Regarding weight loss - it's tough to find climbs long enough to be significant. Now, muscle-wise, the gear you choose is real. For example, a tour I did had a 2 mile hill with grades to past 14%. I was riding a fix gear. I fully intended to stop and turn my wheel around to low gear before that grade, but riding without electronics, I goofed. So I muscled up those two miles in a 42-17. (The photo of my logo to the left was taken at the steepest pitch.) That took every bit of muscle in my body. That afternoon when I touched my forearm with soap in the shower, it hurt!

Muscling the harder gears will give you more incentive to lose weight - I promise. But the muscle you add will weigh more than the fat you've burned so you have to either ride more or eat less. Ride the bigger gears and use that incentive? You win.

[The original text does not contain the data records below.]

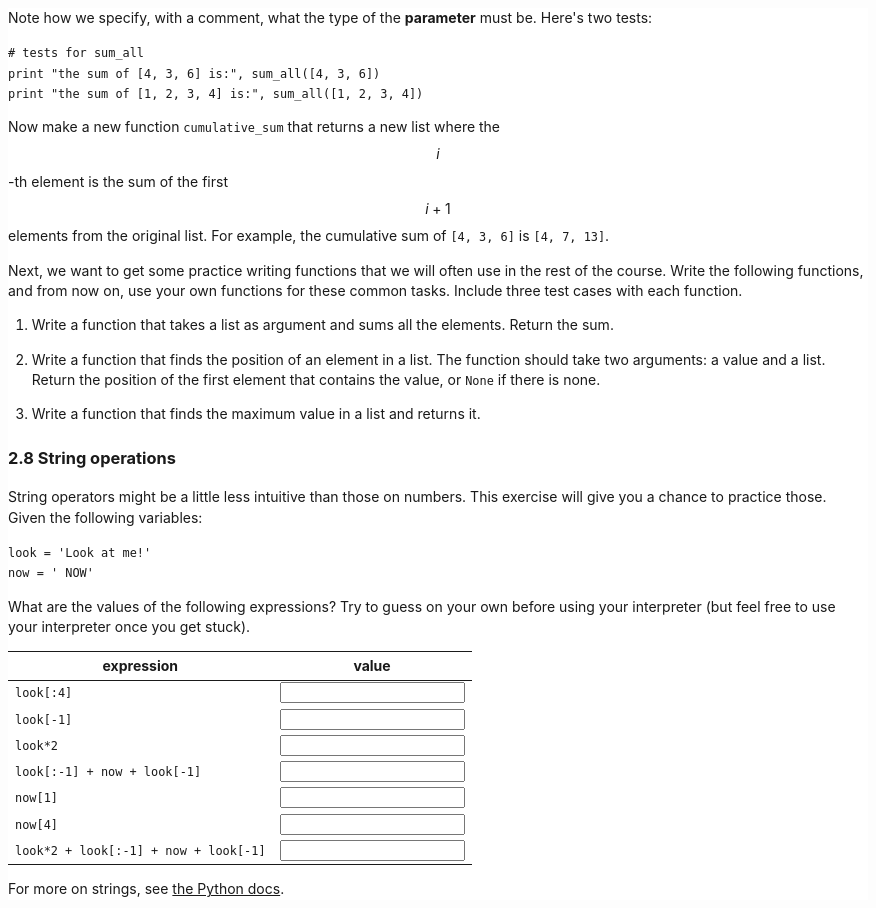 Note how we specify, with a comment, what the type of the **parameter** must
be. Here's two tests:

	# tests for sum_all
	print "the sum of [4, 3, 6] is:", sum_all([4, 3, 6])
	print "the sum of [1, 2, 3, 4] is:", sum_all([1, 2, 3, 4])

Now make a new function `cumulative_sum` that returns a new list where the 
$$i$$-th element is the sum of the first $$i+1$$ elements from the original list.
For example, the cumulative sum of `[4, 3, 6]` is `[4, 7, 13]`.

Next, we want to get some practice writing functions that we will often use in 
the rest of the course. Write the following functions, and from now on, use your own 
functions for these common tasks. Include three test cases with each function.

1.	Write a function that takes a list as argument and sums all the elements. Return 
	the sum.

2.	Write a function that finds the position of an element in a list. The function should
	take two arguments: a value and a list. Return the position of the first element that 
	contains the value, or `None` if there is none.

3.	Write a function that finds the maximum value in a list and returns it.


### 2.8 String operations

String operators might be a little less intuitive than those on numbers. This
exercise will give you a chance to practice those. Given the following
variables:

	look = 'Look at me!'
	now = ' NOW'

What are the values of the following expressions? Try to guess on your own
before using your interpreter (but feel free to use your interpreter once you 
get stuck).

|expression                           |value                               |
|-------------------------------------|------------------------------------|
|`look[:4]`                           |<input name="a[2-12-1]" type="text">|
|`look[-1]`                           |<input name="a[2-12-2]" type="text">|
|`look*2`                             |<input name="a[2-12-3]" type="text">|
|`look[:-1] + now + look[-1]`         |<input name="a[2-12-4]" type="text">|
|`now[1]`                             |<input name="a[2-12-5]" type="text">|
|`now[4]`                             |<input name="a[2-12-6]" type="text">|
|`look*2 + look[:-1] + now + look[-1]`|<input name="a[2-12-7]" type="text">|

For more on strings, see [the Python docs](http://docs.python.org/release/2.6.6/library/stdtypes.html#string-methods).
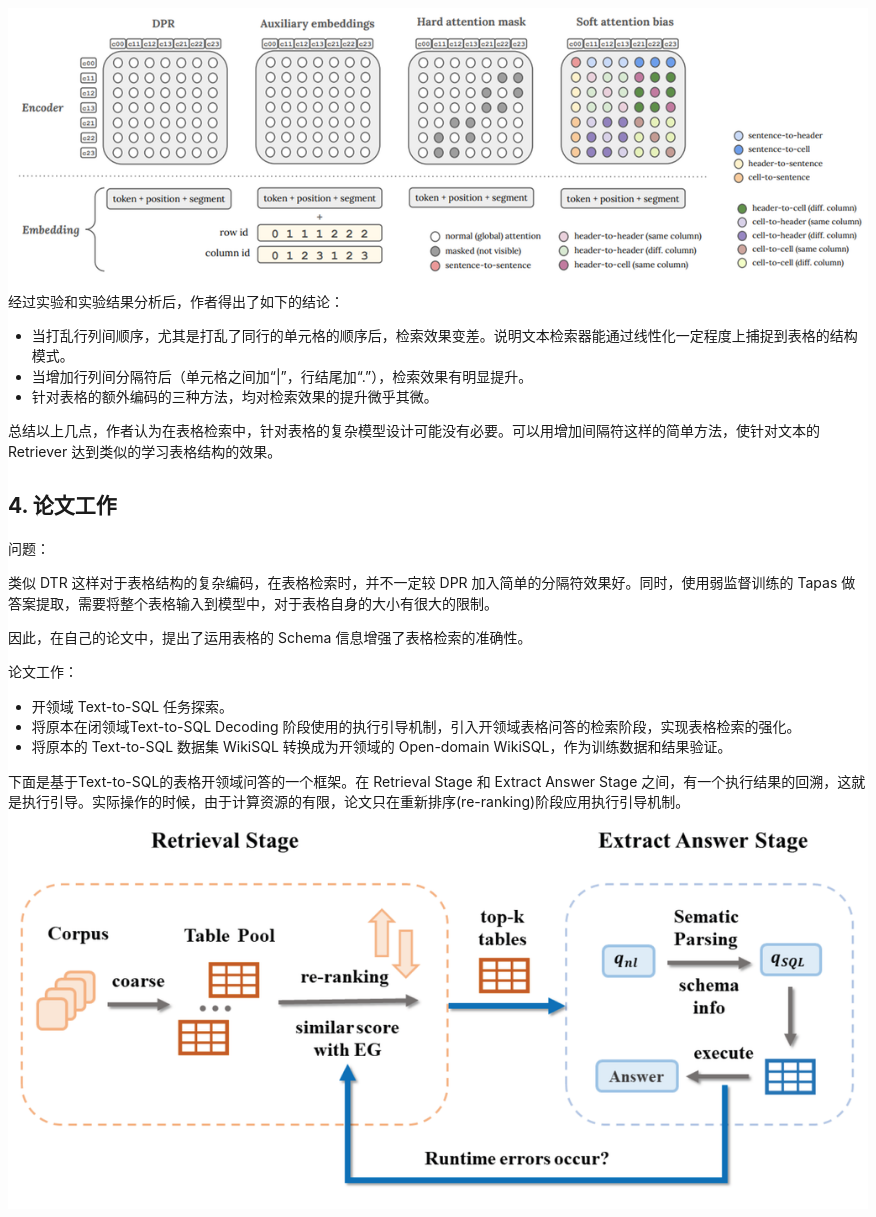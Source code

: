 ![Untitled](imgs/image-20220909-15.png)

经过实验和实验结果分析后，作者得出了如下的结论：

- 当打乱行列间顺序，尤其是打乱了同行的单元格的顺序后，检索效果变差。说明文本检索器能通过线性化一定程度上捕捉到表格的结构模式。
- 当增加行列间分隔符后（单元格之间加“|”，行结尾加“.”），检索效果有明显提升。
- 针对表格的额外编码的三种方法，均对检索效果的提升微乎其微。

总结以上几点，作者认为在表格检索中，针对表格的复杂模型设计可能没有必要。可以用增加间隔符这样的简单方法，使针对文本的 Retriever 达到类似的学习表格结构的效果。

## 4. 论文工作

问题：

类似 DTR 这样对于表格结构的复杂编码，在表格检索时，并不一定较 DPR 加入简单的分隔符效果好。同时，使用弱监督训练的 Tapas 做答案提取，需要将整个表格输入到模型中，对于表格自身的大小有很大的限制。

因此，在自己的论文中，提出了运用表格的 Schema 信息增强了表格检索的准确性。

论文工作：

- 开领域 Text-to-SQL 任务探索。
- 将原本在闭领域Text-to-SQL Decoding 阶段使用的执行引导机制，引入开领域表格问答的检索阶段，实现表格检索的强化。
- 将原本的 Text-to-SQL 数据集 WikiSQL 转换成为开领域的 Open-domain WikiSQL，作为训练数据和结果验证。

下面是基于Text-to-SQL的表格开领域问答的一个框架。在 Retrieval Stage 和 Extract Answer Stage 之间，有一个执行结果的回溯，这就是执行引导。实际操作的时候，由于计算资源的有限，论文只在重新排序(re-ranking)阶段应用执行引导机制。

![Untitled](imgs/image-20220909-16.png)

Now there is also the training effect - you can use bigger gears as you get stronger, and the deterrent effect -defeating yourself with too big a gear can be a setback that keeps you from riding; obviously not good. Also with gears too big, you can injure yourself, both short term and long term. Listen to your body, especially your knees and be willing to humble yourself and move the gears down if they (or other body parts) say so.

This is advice from a skinny guy who has climbed all his life (and lives for/loves it) but has seen some real setbacks. If you want to get serious, get the cassettes, chainrings and tools to play with so you can make changes after rides that have been eye-openers (like, that hill was easy, I need to go higher on the gears or, no, my knees really didn't like that; better move down). We don't stay in one place. Not if we really ride.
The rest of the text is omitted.